A new year unfolds before us. The past is past and beckons us to turn hopeful faces toward the eternal promise of the future. For many of us that means making a pledge to be better. We make resolutions. We vow to eat better, drink less, read more, run faster, stretch out our arms farther and one fine morning ­– achieve our ideal body fat percentage. Experience shows that most of these resolutions lay like broken wreckage by the end of January.

I have made resolutions about driving in the past and had mixed results. It is with this knowledge that I usually resolve to continue not to do the things I was not doing in the preceding year. There is something about 2023, however, that makes me want to change things up and give growth another shot. In 2023, I resolve to:

Finally understand my car

Modern automobiles have many technological options and entertainment system frills. For instance, I can personalize my key. At present I am known to my 2021 Mini Cooper Countryman ALL4 as “Mini Driver 1.” This is, in part, an homage to the actress Minnie Driver but, for the most part, because of my utter disinterest in learning anything new. When I get a car, I want to drive, so I learn about the engine, the brakes, the mirrors, the tires and then I get down to business. What are those buttons that program the radio called? I have not preprogrammed them. “Even old cars had that ability,” says my wife, who has completely personalized our car, her key, and all her channels. I have programmed the car’s voice that asks me what I want, to have an English accent because I like the idea of having an English butler.

Thank a crossing guard

They are out there Monday to Friday in all kinds of weather. They have one mission – keep kids (and everyone else) safe when walking to school. The other morning, I spied a crossing guard holding his stop sign wearing a Santa hat. It reminded me how much I dislike it when people wear Santa hats. It’s depressing. If you ask me there are only two kinds of people who wear Santa hats – those who are drunk in public and those who are on their way to getting drunk in public.

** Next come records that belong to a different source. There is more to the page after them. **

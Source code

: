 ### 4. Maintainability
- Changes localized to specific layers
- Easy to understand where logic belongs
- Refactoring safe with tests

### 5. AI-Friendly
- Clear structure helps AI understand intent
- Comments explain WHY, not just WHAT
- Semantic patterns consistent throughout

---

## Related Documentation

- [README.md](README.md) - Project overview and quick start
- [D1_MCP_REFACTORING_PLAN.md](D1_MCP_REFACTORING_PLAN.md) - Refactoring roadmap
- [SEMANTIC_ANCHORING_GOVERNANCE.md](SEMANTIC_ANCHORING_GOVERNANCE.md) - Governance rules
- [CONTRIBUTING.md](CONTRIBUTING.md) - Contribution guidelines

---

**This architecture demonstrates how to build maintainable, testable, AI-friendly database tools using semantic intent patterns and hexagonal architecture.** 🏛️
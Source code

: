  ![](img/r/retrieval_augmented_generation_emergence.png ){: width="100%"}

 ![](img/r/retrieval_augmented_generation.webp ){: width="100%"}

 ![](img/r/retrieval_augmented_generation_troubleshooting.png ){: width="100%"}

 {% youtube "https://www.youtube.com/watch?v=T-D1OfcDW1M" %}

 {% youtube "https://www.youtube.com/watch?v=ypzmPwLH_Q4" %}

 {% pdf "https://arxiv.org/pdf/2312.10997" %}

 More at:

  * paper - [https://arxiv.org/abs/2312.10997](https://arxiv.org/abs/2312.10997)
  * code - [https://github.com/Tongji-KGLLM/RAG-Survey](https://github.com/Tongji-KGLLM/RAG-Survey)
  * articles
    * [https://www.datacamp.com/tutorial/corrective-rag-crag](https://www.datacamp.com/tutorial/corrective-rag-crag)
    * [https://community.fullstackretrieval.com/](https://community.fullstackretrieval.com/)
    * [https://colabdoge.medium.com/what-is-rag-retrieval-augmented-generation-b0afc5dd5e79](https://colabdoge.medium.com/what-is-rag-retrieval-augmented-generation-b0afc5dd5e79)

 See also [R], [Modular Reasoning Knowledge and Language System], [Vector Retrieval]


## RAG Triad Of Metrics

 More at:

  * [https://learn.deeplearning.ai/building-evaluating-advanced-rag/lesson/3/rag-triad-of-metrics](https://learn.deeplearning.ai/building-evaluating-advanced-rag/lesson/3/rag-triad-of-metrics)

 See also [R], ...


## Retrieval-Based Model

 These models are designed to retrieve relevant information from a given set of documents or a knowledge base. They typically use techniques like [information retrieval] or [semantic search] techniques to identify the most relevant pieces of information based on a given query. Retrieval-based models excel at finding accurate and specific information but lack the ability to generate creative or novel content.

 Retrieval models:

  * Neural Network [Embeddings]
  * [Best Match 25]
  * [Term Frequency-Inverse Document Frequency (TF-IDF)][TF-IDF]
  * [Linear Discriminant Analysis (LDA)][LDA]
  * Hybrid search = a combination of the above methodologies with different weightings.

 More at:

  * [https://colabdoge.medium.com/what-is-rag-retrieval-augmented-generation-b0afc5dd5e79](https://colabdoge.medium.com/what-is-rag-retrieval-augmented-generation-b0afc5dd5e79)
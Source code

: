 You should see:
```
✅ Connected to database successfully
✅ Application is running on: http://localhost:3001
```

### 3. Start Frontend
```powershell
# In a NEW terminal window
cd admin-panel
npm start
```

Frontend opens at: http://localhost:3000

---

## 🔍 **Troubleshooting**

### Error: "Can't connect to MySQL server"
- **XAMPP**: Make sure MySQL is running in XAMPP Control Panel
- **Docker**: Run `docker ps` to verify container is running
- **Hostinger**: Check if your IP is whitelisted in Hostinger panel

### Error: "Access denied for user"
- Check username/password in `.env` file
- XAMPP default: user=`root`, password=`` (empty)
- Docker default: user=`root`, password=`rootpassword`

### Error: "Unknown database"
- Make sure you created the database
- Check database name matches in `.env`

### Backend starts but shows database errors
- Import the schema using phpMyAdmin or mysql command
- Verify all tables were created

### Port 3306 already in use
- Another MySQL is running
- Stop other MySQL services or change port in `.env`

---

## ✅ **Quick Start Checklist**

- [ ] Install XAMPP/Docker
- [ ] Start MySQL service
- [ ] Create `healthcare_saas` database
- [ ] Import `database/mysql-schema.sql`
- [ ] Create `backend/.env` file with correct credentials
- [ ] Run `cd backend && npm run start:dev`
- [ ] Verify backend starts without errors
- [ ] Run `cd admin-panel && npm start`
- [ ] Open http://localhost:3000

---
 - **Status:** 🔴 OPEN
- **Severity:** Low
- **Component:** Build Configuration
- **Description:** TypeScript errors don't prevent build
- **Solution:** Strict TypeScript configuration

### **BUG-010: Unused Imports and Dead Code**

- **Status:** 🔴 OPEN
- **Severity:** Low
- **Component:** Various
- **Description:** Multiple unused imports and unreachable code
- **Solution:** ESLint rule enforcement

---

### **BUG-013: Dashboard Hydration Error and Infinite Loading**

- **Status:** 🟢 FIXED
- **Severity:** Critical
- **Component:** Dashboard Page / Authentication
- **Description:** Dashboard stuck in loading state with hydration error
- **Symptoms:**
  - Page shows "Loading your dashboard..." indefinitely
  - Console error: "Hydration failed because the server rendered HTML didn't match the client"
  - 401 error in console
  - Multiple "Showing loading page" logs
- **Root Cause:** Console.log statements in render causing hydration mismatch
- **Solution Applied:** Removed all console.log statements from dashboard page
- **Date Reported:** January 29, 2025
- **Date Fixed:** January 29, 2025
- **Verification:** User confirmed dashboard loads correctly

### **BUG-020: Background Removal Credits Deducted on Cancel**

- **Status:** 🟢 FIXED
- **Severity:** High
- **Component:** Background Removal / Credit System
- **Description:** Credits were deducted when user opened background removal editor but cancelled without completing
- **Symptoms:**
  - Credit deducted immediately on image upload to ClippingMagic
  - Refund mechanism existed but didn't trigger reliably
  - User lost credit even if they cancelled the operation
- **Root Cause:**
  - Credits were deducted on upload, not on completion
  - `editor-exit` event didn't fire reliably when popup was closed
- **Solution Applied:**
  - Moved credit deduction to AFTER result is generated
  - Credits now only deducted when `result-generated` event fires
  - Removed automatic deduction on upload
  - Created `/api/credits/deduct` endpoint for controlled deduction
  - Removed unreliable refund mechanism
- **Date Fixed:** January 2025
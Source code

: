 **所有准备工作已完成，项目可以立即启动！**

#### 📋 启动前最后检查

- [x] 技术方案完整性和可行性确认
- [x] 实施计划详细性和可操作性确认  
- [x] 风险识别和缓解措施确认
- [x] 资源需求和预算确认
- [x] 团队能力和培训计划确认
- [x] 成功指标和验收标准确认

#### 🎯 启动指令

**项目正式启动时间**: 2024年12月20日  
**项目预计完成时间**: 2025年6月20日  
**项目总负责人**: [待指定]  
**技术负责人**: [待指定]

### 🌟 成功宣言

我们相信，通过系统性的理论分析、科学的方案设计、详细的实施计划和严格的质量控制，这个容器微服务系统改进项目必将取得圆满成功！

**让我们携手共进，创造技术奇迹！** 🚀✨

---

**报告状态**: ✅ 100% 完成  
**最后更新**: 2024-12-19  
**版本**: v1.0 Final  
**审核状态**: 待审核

But this crossing guard did not fit into either category. He was cheerfully ushering schoolchildren across a busy intersection. He was quietly doing service, without accolades or applause. We should celebrate these unsung heroes.

Have no doubt, there is real heroism to the job, sometimes even heroic sacrifice. In 2021, for example, a San Francisco crossing guard named Ashley Dias was struck and killed by an SUV after he pushed children out of its way, saving the life of at least one child. Diaz, 45, was a clinical research associate at a biotech firm and had volunteered to work as a crossing guard.

Thankfully, such sacrifices are rare, but it should remind all of us that crossing guards protect children and other pedestrians from harm. They don’t make a fortune. Most of them do it out of a sense of duty, pride and concern for their fellow citizens. Since 2005, the injury prevention charity Parachute has selected Canada’s Favourite Crossing Guard. I resolve this year to thank a crossing guard – maybe two. It’s the least I can do.

Not take things so personally

Driving can be frustrating. This frustration leads to profane outbursts. Many a driver hurls insults, makes obscene gestures and uses their horn as if it were the cry of a Harpy. In 2022, I let these attacks get to me. In 2023, I resolve to accept them for what they are. They are not personal attacks on my character. They are the desperate lamentations of poor souls cowering beneath the paling light and lowering clouds as the darkling heavens fade; lifting their heads upward to see that no starlight gleams amid the gloomy silence of the night, but heavy mists brood low upon the Earth and those bright mansions of the heavenly gods are sicklied over with the hues of hell.

And so, with apologies to the Roman dramatist Seneca, let’s put 2022 in the rear-view. Happy New Year and safe driving.